Study material:
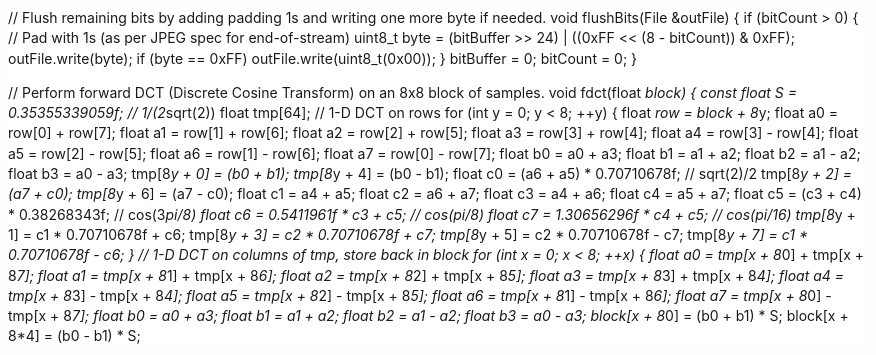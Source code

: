 // Flush remaining bits by adding padding 1s and writing one more byte if needed.
void flushBits(File &outFile) {
  if (bitCount > 0) {
    // Pad with 1s (as per JPEG spec for end-of-stream)
    uint8_t byte = (bitBuffer >> 24) | ((0xFF << (8 - bitCount)) & 0xFF);
    outFile.write(byte);
    if (byte == 0xFF) outFile.write(uint8_t(0x00));
  }
  bitBuffer = 0;
  bitCount = 0;
}

// Perform forward DCT (Discrete Cosine Transform) on an 8x8 block of samples.
void fdct(float *block) {
  const float S = 0.35355339059f; // 1/(2*sqrt(2))
  float tmp[64];
  // 1-D DCT on rows
  for (int y = 0; y < 8; ++y) {
    float *row = block + 8*y;
    float a0 = row[0] + row[7];
    float a1 = row[1] + row[6];
    float a2 = row[2] + row[5];
    float a3 = row[3] + row[4];
    float a4 = row[3] - row[4];
    float a5 = row[2] - row[5];
    float a6 = row[1] - row[6];
    float a7 = row[0] - row[7];
    float b0 = a0 + a3;
    float b1 = a1 + a2;
    float b2 = a1 - a2;
    float b3 = a0 - a3;
    tmp[8*y + 0] =  (b0 + b1);
    tmp[8*y + 4] =  (b0 - b1);
    float c0 = (a6 + a5) * 0.70710678f; // sqrt(2)/2
    tmp[8*y + 2] =  (a7 + c0);
    tmp[8*y + 6] =  (a7 - c0);
    float c1 = a4 + a5;
    float c2 = a6 + a7;
    float c3 = a4 + a6;
    float c4 = a5 + a7;
    float c5 = (c3 + c4) * 0.38268343f; // cos(3*pi/8)
    float c6 = 0.5411961f * c3 + c5;    // cos(pi/8)
    float c7 = 1.30656296f * c4 + c5;   // cos(pi/16)
    tmp[8*y + 1] =  c1 * 0.70710678f + c6;
    tmp[8*y + 3] =  c2 * 0.70710678f + c7;
    tmp[8*y + 5] =  c2 * 0.70710678f - c7;
    tmp[8*y + 7] =  c1 * 0.70710678f - c6;
  }
  // 1-D DCT on columns of tmp, store back in block
  for (int x = 0; x < 8; ++x) {
    float a0 = tmp[x + 8*0] + tmp[x + 8*7];
    float a1 = tmp[x + 8*1] + tmp[x + 8*6];
    float a2 = tmp[x + 8*2] + tmp[x + 8*5];
    float a3 = tmp[x + 8*3] + tmp[x + 8*4];
    float a4 = tmp[x + 8*3] - tmp[x + 8*4];
    float a5 = tmp[x + 8*2] - tmp[x + 8*5];
    float a6 = tmp[x + 8*1] - tmp[x + 8*6];
    float a7 = tmp[x + 8*0] - tmp[x + 8*7];
    float b0 = a0 + a3;
    float b1 = a1 + a2;
    float b2 = a1 - a2;
    float b3 = a0 - a3;
    block[x + 8*0] =  (b0 + b1) * S;
    block[x + 8*4] =  (b0 - b1) * S;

Try it: Once the pictures are set aside, please reproduce the remaining material word for word.

Answer to this problem:
Source code

: // Flush remaining bits by adding padding 1s and writing one more byte if needed.
void flushBits(File &outFile) {
  if (bitCount > 0) {
    // Pad with 1s (as per JPEG spec for end-of-stream)
    uint8_t byte = (bitBuffer >> 24) | ((0xFF << (8 - bitCount)) & 0xFF);
    outFile.write(byte);
    if (byte == 0xFF) outFile.write(uint8_t(0x00));
  }
  bitBuffer = 0;
  bitCount = 0;
}

// Perform forward DCT (Discrete Cosine Transform) on an 8x8 block of samples.
void fdct(float *block) {
  const float S = 0.35355339059f; // 1/(2*sqrt(2))
  float tmp[64];
  // 1-D DCT on rows
  for (int y = 0; y < 8; ++y) {
    float *row = block + 8*y;
    float a0 = row[0] + row[7];
    float a1 = row[1] + row[6];
    float a2 = row[2] + row[5];
    float a3 = row[3] + row[4];
    float a4 = row[3] - row[4];
    float a5 = row[2] - row[5];
    float a6 = row[1] - row[6];
    float a7 = row[0] - row[7];
    float b0 = a0 + a3;
    float b1 = a1 + a2;
    float b2 = a1 - a2;
    float b3 = a0 - a3;
    tmp[8*y + 0] =  (b0 + b1);
    tmp[8*y + 4] =  (b0 - b1);
    float c0 = (a6 + a5) * 0.70710678f; // sqrt(2)/2
    tmp[8*y + 2] =  (a7 + c0);
    tmp[8*y + 6] =  (a7 - c0);
    float c1 = a4 + a5;
    float c2 = a6 + a7;
    float c3 = a4 + a6;
    float c4 = a5 + a7;
    float c5 = (c3 + c4) * 0.38268343f; // cos(3*pi/8)
    float c6 = 0.5411961f * c3 + c5;    // cos(pi/8)
    float c7 = 1.30656296f * c4 + c5;   // cos(pi/16)
    tmp[8*y + 1] =  c1 * 0.70710678f + c6;
    tmp[8*y + 3] =  c2 * 0.70710678f + c7;
    tmp[8*y + 5] =  c2 * 0.70710678f - c7;
    tmp[8*y + 7] =  c1 * 0.70710678f - c6;
  }
  // 1-D DCT on columns of tmp, store back in block
  for (int x = 0; x < 8; ++x) {
    float a0 = tmp[x + 8*0] + tmp[x + 8*7];
    float a1 = tmp[x + 8*1] + tmp[x + 8*6];
    float a2 = tmp[x + 8*2] + tmp[x + 8*5];
    float a3 = tmp[x + 8*3] + tmp[x + 8*4];
    float a4 = tmp[x + 8*3] - tmp[x + 8*4];
    float a5 = tmp[x + 8*2] - tmp[x + 8*5];
    float a6 = tmp[x + 8*1] - tmp[x + 8*6];
    float a7 = tmp[x + 8*0] - tmp[x + 8*7];
    float b0 = a0 + a3;
    float b1 = a1 + a2;
    float b2 = a1 - a2;
    float b3 = a0 - a3;
    block[x + 8*0] =  (b0 + b1) * S;
    block[x + 8*4] =  (b0 - b1) * S;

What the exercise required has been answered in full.